People 80 and above are the fastest growing population but for too long we’ve been designing products for everyone but this population. There’s a huge opportunity to enhance seniors’ lives with new technologies, services and products. As an innovator or entrepreneur, how do you connect with a person who at the age of 90 may be managing a number of physical, mental and social challenges? Where do you find them and how do you engage them in a meaningful dialogue to improve your product? To address these dilemmas, we launched Brookdale’s Entrepreneur in Residence program. It enables those seeking to innovate for the aging to live side-by-side with seniors by moving into a Brookdale community for five days, having fun with them, dining with them and building relationships. This allows innovators to better understand this population and gives it gives innovators a mechanism to design with seniors, not for seniors.
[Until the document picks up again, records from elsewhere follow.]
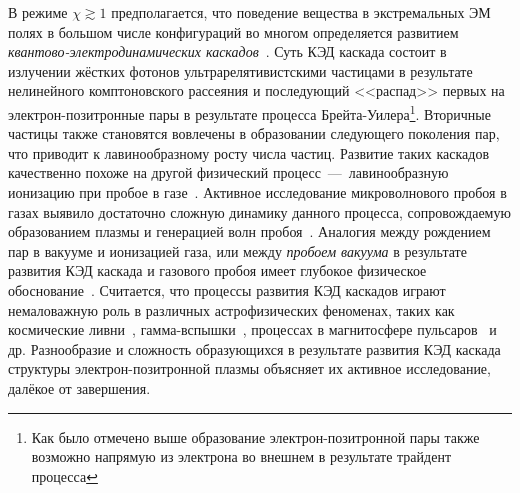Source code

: В режиме $\chi\gtrsim 1$ предполагается, что поведение вещества в экстремальных ЭМ полях в большом числе конфигураций во многом определяется развитием \textit{квантово-электродинамических каскадов}~\cite{nerush2007radiation,Bell2008,Nerush11a,Ridgers12,narozhny2015quantum,Kostyukov2016,grismayer2017seeded,jirka2017qed,luo2018qed,Yuan2018,del2018ion,Lu2018,Luo2018,efimenko2019laser}.
Суть КЭД каскада состоит в излучении жёстких фотонов ультрарелятивистскими частицами в результате нелинейного комптоновского рассеяния и последующий <<распад>> первых на электрон-позитронные пары в результате процесса Брейта-Уилера\footnote{ Как было отмечено выше образование электрон-позитронной пары также возможно напрямую из электрона во внешнем в результате трайдент процесса}. 
Вторичные частицы также становятся вовлечены в образовании следующего поколения пар, что приводит к лавинообразному росту числа частиц.
Развитие таких каскадов качественно похоже на другой физический процесс~---~лавинообразную ионизацию при пробое в газе~\cite{raizer1997gas}.
Активное исследование микроволнового пробоя в газах выявило достаточно сложную динамику данного процесса, сопровождаемую образованием плазмы и генерацией волн пробоя~\cite{bollen1983high,semenov1982breakdown}.
Аналогия между рождением пар в вакууме и ионизацией газа, или между \textit{пробоем вакуума} в результате развития КЭД каскада и газового пробоя имеет глубокое физическое обоснование~\cite{dunne2012,narozhny2015quantum,efimenko2018extreme}.
Считается, что процессы развития КЭД каскадов играют немаловажную роль в различных астрофизических феноменах, таких как космические ливни~\cite{bhabha1937passage}, гамма-вспышки~\cite{meszaros2006gamma}, процессах в магнитосфере пульсаров~\cite{sturrock1971model,ruderman1975theory,daugherty1982electromagnetic, philippov2015ab} и др. 
Разнообразие и сложность образующихся в результате развития КЭД каскада структуры электрон-позитронной плазмы объясняет их активное исследование, далёкое от завершения.

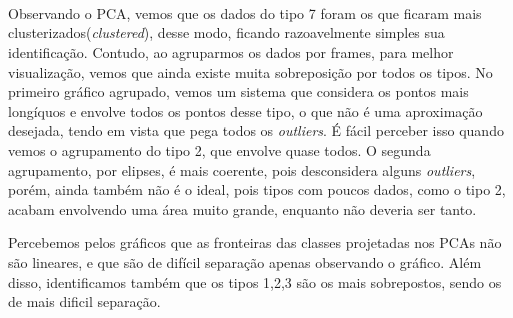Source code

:\documentclass[11pt]{article}
\begin{document}
    
    
    
    
    \begin{center}
    \end{center}
    { \hspace*{\fill} \\}
    
    
    
    \begin{center}
    \end{center}
    { \hspace*{\fill} \\}
    
    \begin{center}
    \end{center}
    { \hspace*{\fill} \\}
    
    Observando o PCA, vemos que os dados do tipo 7 foram os que ficaram mais
clusterizados(\emph{clustered}), desse modo, ficando razoavelmente
simples sua identificação. Contudo, ao agruparmos os dados por frames,
para melhor visualização, vemos que ainda existe muita sobreposição por
todos os tipos. No primeiro gráfico agrupado, vemos um sistema que
considera os pontos mais longíquos e envolve todos os pontos desse tipo,
o que não é uma aproximação desejada, tendo em vista que pega todos os
\emph{outliers}. É fácil perceber isso quando vemos o agrupamento do
tipo 2, que envolve quase todos. O segunda agrupamento, por elipses, é
mais coerente, pois desconsidera alguns \emph{outliers}, porém, ainda
também não é o ideal, pois tipos com poucos dados, como o tipo 2, acabam
envolvendo uma área muito grande, enquanto não deveria ser tanto.

Percebemos pelos gráficos que as fronteiras das classes projetadas nos
PCAs não são lineares, e que são de difícil separação apenas observando
o gráfico. Além disso, identificamos também que os tipos 1,2,3 são os
mais sobrepostos, sendo os de mais dificil separação.

    
    
    
    
\end{document}
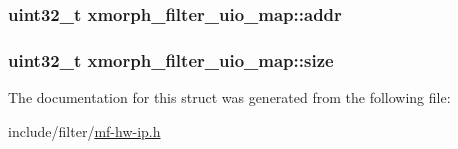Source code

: \subsubsection[{\texorpdfstring{addr}{addr}}]{\setlength{\rightskip}{0pt plus 5cm}uint32\+\_\+t xmorph\+\_\+filter\+\_\+uio\+\_\+map\+::addr}\hypertarget{structxmorph__filter__uio__map_afc5d71f297427642921e2bdc1650db31}{}\label{structxmorph__filter__uio__map_afc5d71f297427642921e2bdc1650db31}
\subsubsection[{\texorpdfstring{size}{size}}]{\setlength{\rightskip}{0pt plus 5cm}uint32\+\_\+t xmorph\+\_\+filter\+\_\+uio\+\_\+map\+::size}\hypertarget{structxmorph__filter__uio__map_a5da76368d6196b966516005fdae05937}{}\label{structxmorph__filter__uio__map_a5da76368d6196b966516005fdae05937}


The documentation for this struct was generated from the following file\+:\begin{DoxyCompactItemize}
\item 
include/filter/\hyperlink{mf-hw-ip_8h}{mf-\/hw-\/ip.\+h}\end{DoxyCompactItemize}
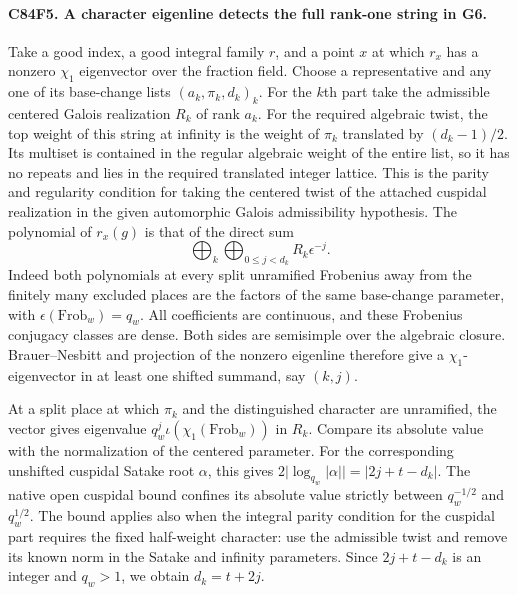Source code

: \paragraph{C84F5. A character eigenline detects the full rank-one string in G6.}
Take a good index, a good integral family $r$, and a point $x$ at
which $r_x$ has a nonzero $\chi_1$ eigenvector over the fraction
field. Choose a representative and any one of its base-change
lists $(a_k,\pi_k,d_k)_k$. For the $k$th part take the admissible
centered Galois realization $R_k$ of rank $a_k$. For the required
algebraic twist, the top weight of this string at infinity is the
weight of $\pi_k$ translated by $(d_k-1)/2$. Its multiset is
contained in the regular algebraic weight of the entire list, so
it has no repeats and lies in the required translated integer
lattice. This is the parity and regularity condition for taking
the centered twist of the attached cuspidal realization in the
given automorphic Galois admissibility hypothesis. The polynomial
of $r_x(g)$ is that of the direct sum
\[
               \bigoplus_k\bigoplus_{0\le j<d_k}
                                     R_k\epsilon^{-j}.
\]
Indeed both polynomials at every split unramified Frobenius away
from the finitely many excluded places are the factors of the
same base-change parameter, with $\epsilon(\mathrm{Frob}_w)=q_w$.
All coefficients are continuous, and these Frobenius conjugacy
classes are dense. Both sides are semisimple over the algebraic
closure. Brauer--Nesbitt and projection of the nonzero eigenline
therefore give a $\chi_1$-eigenvector in at least one shifted
summand, say $(k,j)$.

At a split place at which $\pi_k$ and the distinguished character
are unramified, the vector gives eigenvalue
$q_w^{j}\iota(\chi_1(\mathrm{Frob}_w))$ in $R_k$. Compare its
absolute value with the normalization of the centered parameter.
For the corresponding unshifted cuspidal Satake root $\alpha$,
this gives $2\bigl|\log_{q_w}\lvert\alpha\rvert\bigr|=|2j+t-d_k|$. The native open cuspidal bound confines its absolute
value strictly between $q_w^{-1/2}$ and $q_w^{1/2}$.
The bound applies also when the integral parity condition for the
cuspidal part requires the fixed half-weight character: use the
admissible twist and remove its known norm in the Satake and
infinity parameters. Since $2j+t-d_k$ is an integer and $q_w>1$,
we obtain $d_k=t+2j$.


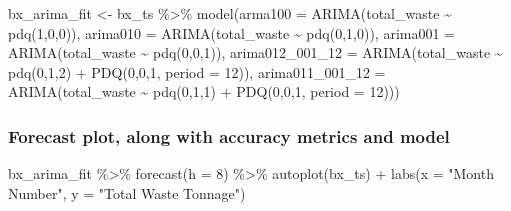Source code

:\documentclass[
]{article}
\newenvironment{Shaded}{\begin{snugshade}}{\end{snugshade}}
\newcommand{\AttributeTok}[1]{\textcolor[rgb]{0.77,0.63,0.00}{#1}}
\newcommand{\DecValTok}[1]{\textcolor[rgb]{0.00,0.00,0.81}{#1}}
\newcommand{\FunctionTok}[1]{\textcolor[rgb]{0.00,0.00,0.00}{#1}}
\newcommand{\NormalTok}[1]{#1}
\newcommand{\OtherTok}[1]{\textcolor[rgb]{0.56,0.35,0.01}{#1}}
\newcommand{\SpecialCharTok}[1]{\textcolor[rgb]{0.00,0.00,0.00}{#1}}
\newcommand{\StringTok}[1]{\textcolor[rgb]{0.31,0.60,0.02}{#1}}
\begin{document}
\begin{Shaded}
\begin{Highlighting}[]
\NormalTok{bx\_arima\_fit }\OtherTok{\textless{}{-}}\NormalTok{ bx\_ts }\SpecialCharTok{\%\textgreater{}\%} \FunctionTok{model}\NormalTok{(}\AttributeTok{arma100 =} \FunctionTok{ARIMA}\NormalTok{(total\_waste }\SpecialCharTok{\textasciitilde{}} \FunctionTok{pdq}\NormalTok{(}\DecValTok{1}\NormalTok{,}\DecValTok{0}\NormalTok{,}\DecValTok{0}\NormalTok{)),}
                \AttributeTok{arima010 =} \FunctionTok{ARIMA}\NormalTok{(total\_waste }\SpecialCharTok{\textasciitilde{}} \FunctionTok{pdq}\NormalTok{(}\DecValTok{0}\NormalTok{,}\DecValTok{1}\NormalTok{,}\DecValTok{0}\NormalTok{)),}
                \AttributeTok{arima001 =} \FunctionTok{ARIMA}\NormalTok{(total\_waste }\SpecialCharTok{\textasciitilde{}} \FunctionTok{pdq}\NormalTok{(}\DecValTok{0}\NormalTok{,}\DecValTok{0}\NormalTok{,}\DecValTok{1}\NormalTok{)),}
                \AttributeTok{arima012\_001\_12 =} \FunctionTok{ARIMA}\NormalTok{(total\_waste }\SpecialCharTok{\textasciitilde{}} \FunctionTok{pdq}\NormalTok{(}\DecValTok{0}\NormalTok{,}\DecValTok{1}\NormalTok{,}\DecValTok{2}\NormalTok{) }\SpecialCharTok{+} \FunctionTok{PDQ}\NormalTok{(}\DecValTok{0}\NormalTok{,}\DecValTok{0}\NormalTok{,}\DecValTok{1}\NormalTok{, }\AttributeTok{period =} \DecValTok{12}\NormalTok{)),}
                \AttributeTok{arima011\_001\_12 =} \FunctionTok{ARIMA}\NormalTok{(total\_waste }\SpecialCharTok{\textasciitilde{}} \FunctionTok{pdq}\NormalTok{(}\DecValTok{0}\NormalTok{,}\DecValTok{1}\NormalTok{,}\DecValTok{1}\NormalTok{) }\SpecialCharTok{+} \FunctionTok{PDQ}\NormalTok{(}\DecValTok{0}\NormalTok{,}\DecValTok{0}\NormalTok{,}\DecValTok{1}\NormalTok{, }\AttributeTok{period =} \DecValTok{12}\NormalTok{)))}
\end{Highlighting}
\end{Shaded}

\hypertarget{forecast-plot-along-with-accuracy-metrics-and-model}{%
\subsubsection{Forecast plot, along with accuracy metrics and
model}\label{forecast-plot-along-with-accuracy-metrics-and-model}}

\begin{Shaded}
\begin{Highlighting}[]
\NormalTok{bx\_arima\_fit }\SpecialCharTok{\%\textgreater{}\%} \FunctionTok{forecast}\NormalTok{(}\AttributeTok{h =} \DecValTok{8}\NormalTok{) }\SpecialCharTok{\%\textgreater{}\%} \FunctionTok{autoplot}\NormalTok{(bx\_ts) }\SpecialCharTok{+} \FunctionTok{labs}\NormalTok{(}\AttributeTok{x =} \StringTok{"Month Number"}\NormalTok{, }
                                                            \AttributeTok{y =} \StringTok{"Total Waste Tonnage"}\NormalTok{)}
\end{Highlighting}
\end{Shaded}
\end{document}
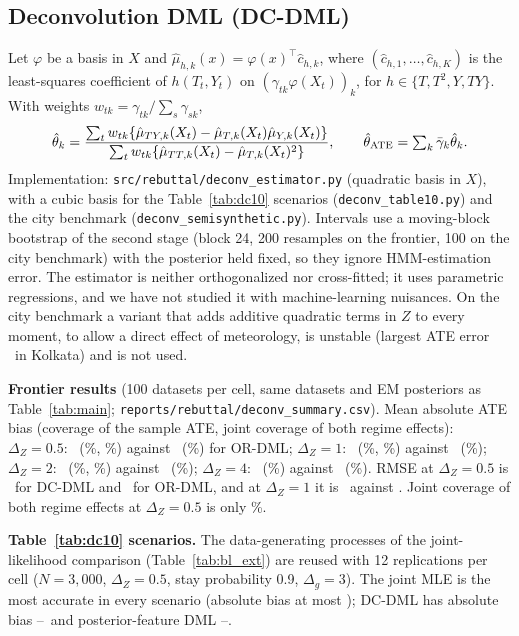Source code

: \subsection{Deconvolution DML (DC-DML)}
\label{app:dcdml}
Let $\varphi$ be a basis in $X$ and $\hat\mu_{h,k}(x)=\varphi(x)^\top\hat c_{h,k}$, where $(\hat c_{h,1},\dots,\hat c_{h,K})$ is the least-squares coefficient of $h(T_t,Y_t)$ on $(\gamma_{tk}\varphi(X_t))_{k}$, for $h\in\{T,T^2,Y,TY\}$. With weights $w_{tk}=\gamma_{tk}/\sum_s\gamma_{sk}$,
\[
\hat\theta_k=\frac{\sum_tw_{tk}\{\hat\mu_{TY,k}(X_t)-\hat\mu_{T,k}(X_t)\hat\mu_{Y,k}(X_t)\}}{\sum_tw_{tk}\{\hat\mu_{TT,k}(X_t)-\hat\mu_{T,k}(X_t)^2\}},\qquad \hat\theta_{\rm ATE}=\textstyle\sum_k\bar\gamma_k\hat\theta_k.
\]
Implementation: \texttt{src/rebuttal/deconv\_estimator.py} (quadratic basis in $X$), with a cubic basis for the Table~\ref{tab:dc10} scenarios (\texttt{deconv\_table10.py}) and the city benchmark (\texttt{deconv\_semisynthetic.py}). Intervals use a moving-block bootstrap of the second stage (block 24, 200 resamples on the frontier, 100 on the city benchmark) with the posterior held fixed, so they ignore HMM-estimation error. The estimator is neither orthogonalized nor cross-fitted; it uses parametric regressions, and we have not studied it with machine-learning nuisances. On the city benchmark a variant that adds additive quadratic terms in $Z$ to every moment, to allow a direct effect of meteorology, is unstable (largest ATE error \RbDCZMaxKolkata\ in Kolkata) and is not used.

\textbf{Frontier results} (100 datasets per cell, same datasets and EM posteriors as Table~\ref{tab:main}; \texttt{reports/rebuttal/deconv\_summary.csv}). Mean absolute ATE bias (coverage of the sample ATE, joint coverage of both regime effects): $\Delta_Z=0.5$: \RbDCHalf\ (\RbDCCovHalf\%, \RbDCThCovHalf\%) against \RbORHalf\ (\RbORCovHalf\%) for OR-DML; $\Delta_Z=1$: \RbDCOne\ (\RbDCCovOne\%, \RbDCThCovOne\%) against \RbOROne\ (\RbORCovOne\%); $\Delta_Z=2$: \RbDCTwo\ (\RbDCCovTwo\%, \RbDCThCovTwo\%) against \RbORTwo\ (\RbORCovTwo\%); $\Delta_Z=4$: \RbDCFour\ (\RbDCCovFour\%) against \RbORFour\ (\RbORCovFour\%). RMSE at $\Delta_Z=0.5$ is \RbDCRmseHalf\ for DC-DML and \RbORRmseHalf\ for OR-DML, and at $\Delta_Z=1$ it is \RbDCRmseOne\ against \RbORRmseOne. Joint coverage of both regime effects at $\Delta_Z=0.5$ is only \RbDCThCovHalf\%.

\textbf{Table~\ref{tab:dc10} scenarios.} The data-generating processes of the joint-likelihood comparison (Table~\ref{tab:bl_ext}) are reused with 12 replications per cell ($N=3{,}000$, $\Delta_Z=0.5$, stay probability 0.9, $\Delta_g=3$). The joint MLE is the most accurate in every scenario (absolute bias at most \RbTenJointMax); DC-DML has absolute bias \RbTenDCMin--\RbTenDCMax\ and posterior-feature DML \RbTenDMLMin--\RbTenDMLMax.
\begin{table}[h]\centering\footnotesize
\caption{Mean bias (RMSE) of the ATE in the scenarios of Table~\ref{tab:bl_ext}: posterior-feature DML, joint Markov-switching MLE with a common effect, and DC-DML (\texttt{reports/rebuttal/deconv\_table10\_summary.csv}).}\label{tab:dc10}

\end{table}

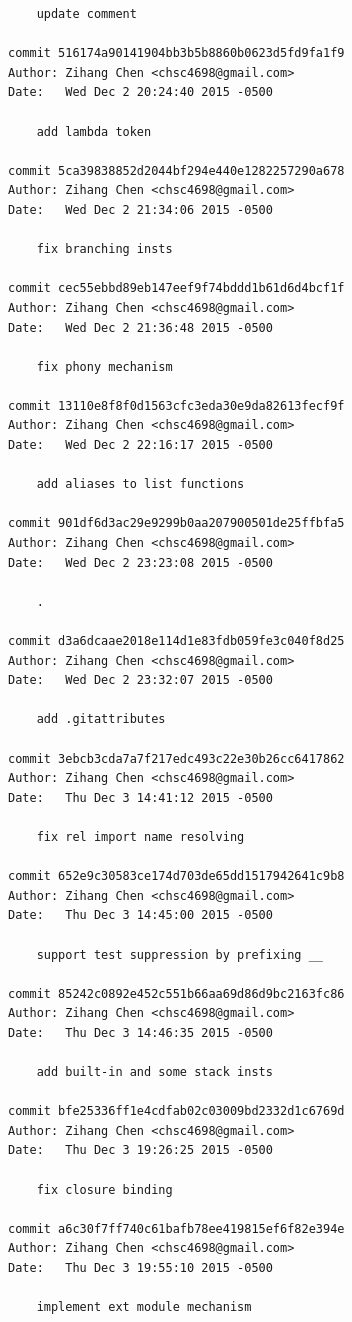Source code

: \documentclass{report}
\begin{document}
\begin{appendices}
\begin{verbatim}
    update comment

commit 516174a90141904bb3b5b8860b0623d5fd9fa1f9
Author: Zihang Chen <chsc4698@gmail.com>
Date:   Wed Dec 2 20:24:40 2015 -0500

    add lambda token

commit 5ca39838852d2044bf294e440e1282257290a678
Author: Zihang Chen <chsc4698@gmail.com>
Date:   Wed Dec 2 21:34:06 2015 -0500

    fix branching insts

commit cec55ebbd89eb147eef9f74bddd1b61d6d4bcf1f
Author: Zihang Chen <chsc4698@gmail.com>
Date:   Wed Dec 2 21:36:48 2015 -0500

    fix phony mechanism

commit 13110e8f8f0d1563cfc3eda30e9da82613fecf9f
Author: Zihang Chen <chsc4698@gmail.com>
Date:   Wed Dec 2 22:16:17 2015 -0500

    add aliases to list functions

commit 901df6d3ac29e9299b0aa207900501de25ffbfa5
Author: Zihang Chen <chsc4698@gmail.com>
Date:   Wed Dec 2 23:23:08 2015 -0500

    .

commit d3a6dcaae2018e114d1e83fdb059fe3c040f8d25
Author: Zihang Chen <chsc4698@gmail.com>
Date:   Wed Dec 2 23:32:07 2015 -0500

    add .gitattributes

commit 3ebcb3cda7a7f217edc493c22e30b26cc6417862
Author: Zihang Chen <chsc4698@gmail.com>
Date:   Thu Dec 3 14:41:12 2015 -0500

    fix rel import name resolving

commit 652e9c30583ce174d703de65dd1517942641c9b8
Author: Zihang Chen <chsc4698@gmail.com>
Date:   Thu Dec 3 14:45:00 2015 -0500

    support test suppression by prefixing __

commit 85242c0892e452c551b66aa69d86d9bc2163fc86
Author: Zihang Chen <chsc4698@gmail.com>
Date:   Thu Dec 3 14:46:35 2015 -0500

    add built-in and some stack insts

commit bfe25336ff1e4cdfab02c03009bd2332d1c6769d
Author: Zihang Chen <chsc4698@gmail.com>
Date:   Thu Dec 3 19:26:25 2015 -0500

    fix closure binding

commit a6c30f7ff740c61bafb78ee419815ef6f82e394e
Author: Zihang Chen <chsc4698@gmail.com>
Date:   Thu Dec 3 19:55:10 2015 -0500

    implement ext module mechanism


\end{verbatim}
\end{appendices}
\end{document}
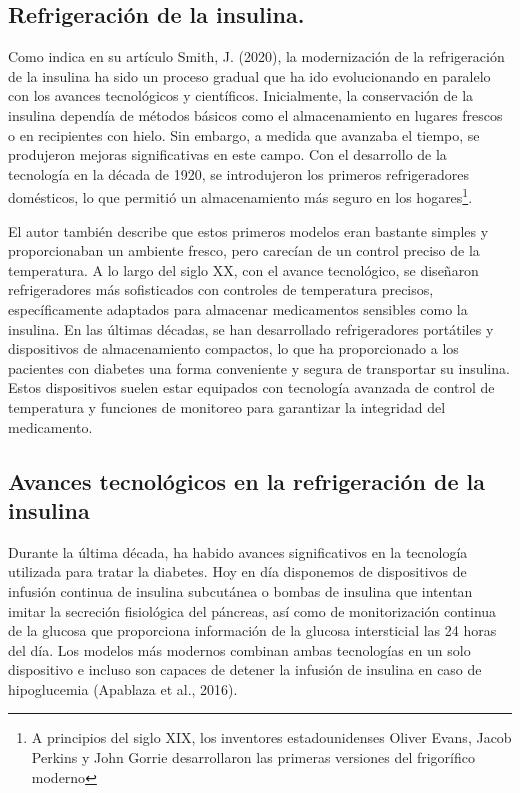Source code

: \subsection{Refrigeración de la insulina. }

Como indica en su artículo Smith, J. (2020), la modernización de la refrigeración de la insulina ha sido un proceso gradual que ha ido evolucionando en paralelo con los avances tecnológicos y científicos. Inicialmente, la conservación de la insulina dependía de métodos básicos como el almacenamiento en lugares frescos o en recipientes con hielo. Sin embargo, a medida que avanzaba el tiempo, se produjeron mejoras significativas en este campo. Con el desarrollo de la tecnología en la década de 1920, se introdujeron los primeros refrigeradores domésticos, lo que permitió un almacenamiento más seguro en los hogares\footnote{A principios del siglo XIX, los inventores estadounidenses Oliver Evans, Jacob Perkins y John Gorrie desarrollaron las primeras versiones del frigorífico moderno}. 

El autor también describe que estos primeros modelos eran bastante simples y proporcionaban un ambiente fresco, pero carecían de un control preciso de la temperatura. A lo largo del siglo XX, con el avance tecnológico, se diseñaron refrigeradores más sofisticados con controles de temperatura precisos, específicamente adaptados para almacenar medicamentos sensibles como la insulina. En las últimas décadas, se han desarrollado refrigeradores portátiles y dispositivos de almacenamiento compactos, lo que ha proporcionado a los pacientes con diabetes una forma conveniente y segura de transportar su insulina. Estos dispositivos suelen estar equipados con tecnología avanzada de control de temperatura y funciones de monitoreo para garantizar la integridad del medicamento.

\subsection{Avances tecnológicos en la refrigeración de la insulina}

Durante la última década, ha habido avances significativos en la tecnología utilizada para tratar la diabetes. Hoy en día disponemos de dispositivos de infusión continua de insulina subcutánea o bombas de insulina que intentan imitar la secreción fisiológica del páncreas, así como de monitorización continua de la glucosa que proporciona información de la glucosa intersticial las 24 horas del día. Los modelos más modernos combinan ambas tecnologías en un solo dispositivo e incluso son capaces de detener la infusión de insulina en caso de hipoglucemia (Apablaza et al., 2016). 

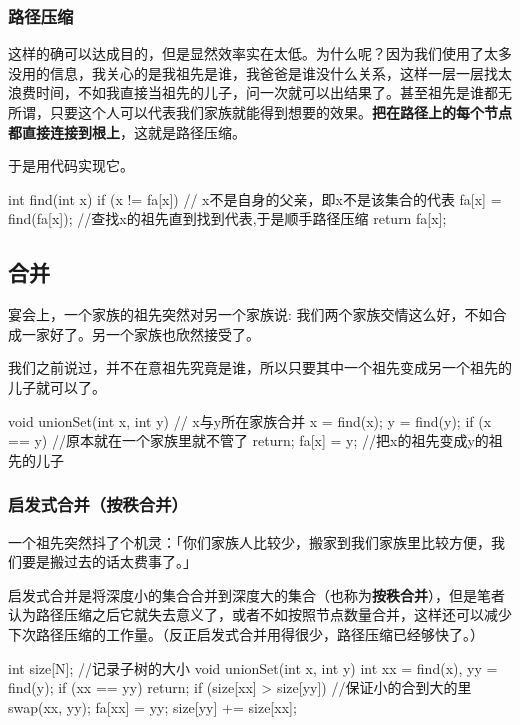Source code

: \subsubsection{路径压缩}

这样的确可以达成目的，但是显然效率实在太低。为什么呢？因为我们使用了太多没用的信息，我关心的是我祖先是谁，我爸爸是谁没什么关系，这样一层一层找太浪费时间，不如我直接当祖先的儿子，问一次就可以出结果了。甚至祖先是谁都无所谓，只要这个人可以代表我们家族就能得到想要的效果。\textbf{把在路径上的每个节点都直接连接到根上}，这就是路径压缩。 

于是用代码实现它。

\begin{cppcode}
int find(int x) {
  if (x != fa[x])  // x不是自身的父亲，即x不是该集合的代表
    fa[x] = find(fa[x]);  //查找x的祖先直到找到代表,于是顺手路径压缩
  return fa[x];
}
\end{cppcode}

\subsection{合并}

宴会上，一个家族的祖先突然对另一个家族说: 我们两个家族交情这么好，不如合成一家好了。另一个家族也欣然接受了。  

我们之前说过，并不在意祖先究竟是谁，所以只要其中一个祖先变成另一个祖先的儿子就可以了。

\begin{cppcode}
void unionSet(int x, int y)  // x与y所在家族合并
{
  x = find(x);
  y = find(y);
  if (x == y)  //原本就在一个家族里就不管了
    return;
  fa[x] = y;  //把x的祖先变成y的祖先的儿子
}
\end{cppcode}

\subsubsection{启发式合并（按秩合并）}

一个祖先突然抖了个机灵：「你们家族人比较少，搬家到我们家族里比较方便，我们要是搬过去的话太费事了。」  

启发式合并是将深度小的集合合并到深度大的集合（也称为\textbf{按秩合并}），但是笔者认为路径压缩之后它就失去意义了，或者不如按照节点数量合并，这样还可以减少下次路径压缩的工作量。（反正启发式合并用得很少，路径压缩已经够快了。）

\begin{cppcode}
int size[N];  //记录子树的大小
void unionSet(int x, int y) {
  int xx = find(x), yy = find(y);
  if (xx == yy) return;
  if (size[xx] > size[yy])  //保证小的合到大的里
    swap(xx, yy);
  fa[xx] = yy;
  size[yy] += size[xx];
}
\end{cppcode}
Taking inspiration from the long traditions of human-centered design at IDEO and from our partners and friends at Aging 2.0, we are excited to find ways we can help drive innovation in this space. Aging 2.0 has been an important part of this movement, raising awareness for the category and bringing together passionate people from all areas to collaborate and partner. We at Brookdale are only a piece, but with our nationwide platform and diverse set of products and services, we believe we can have an immense impact. Hopefully the Entrepreneur in Residence program can be a valuable resource for those brave, passionate and crazy entrepreneurs out there trying to help us achieve our goal of bringing new life to senior living.
If you’re looking to test or refine a concept, service or product for seniors, we invite you to participate in this free program. It’s open to startups as well as large, established companies. Already, developers of a senior-friendly clothing line (Narrative Apparel), a care management app (Carely), a body dryer (Haystack Dryers) and a producer of immersive 3D films (3Scape Systems) have taken part with short stays in Brookdale communities in Ohio, Washington State, North Carolina and Tennessee. They tell us their experience has been incredible, bringing them new knowledge, recommendations, friendships and lots of great insight on how to make what they’re doing best fit seniors’ needs.
Interested in taking part? Please contact me to find out more at email@example.com.
As Yoko Ono said, ‘Some people are old at 18 and some are young at 90…time is a concept that humans created.” Participating in Brookdale’s Entrepreneur in Residence program will be time very, very well spent.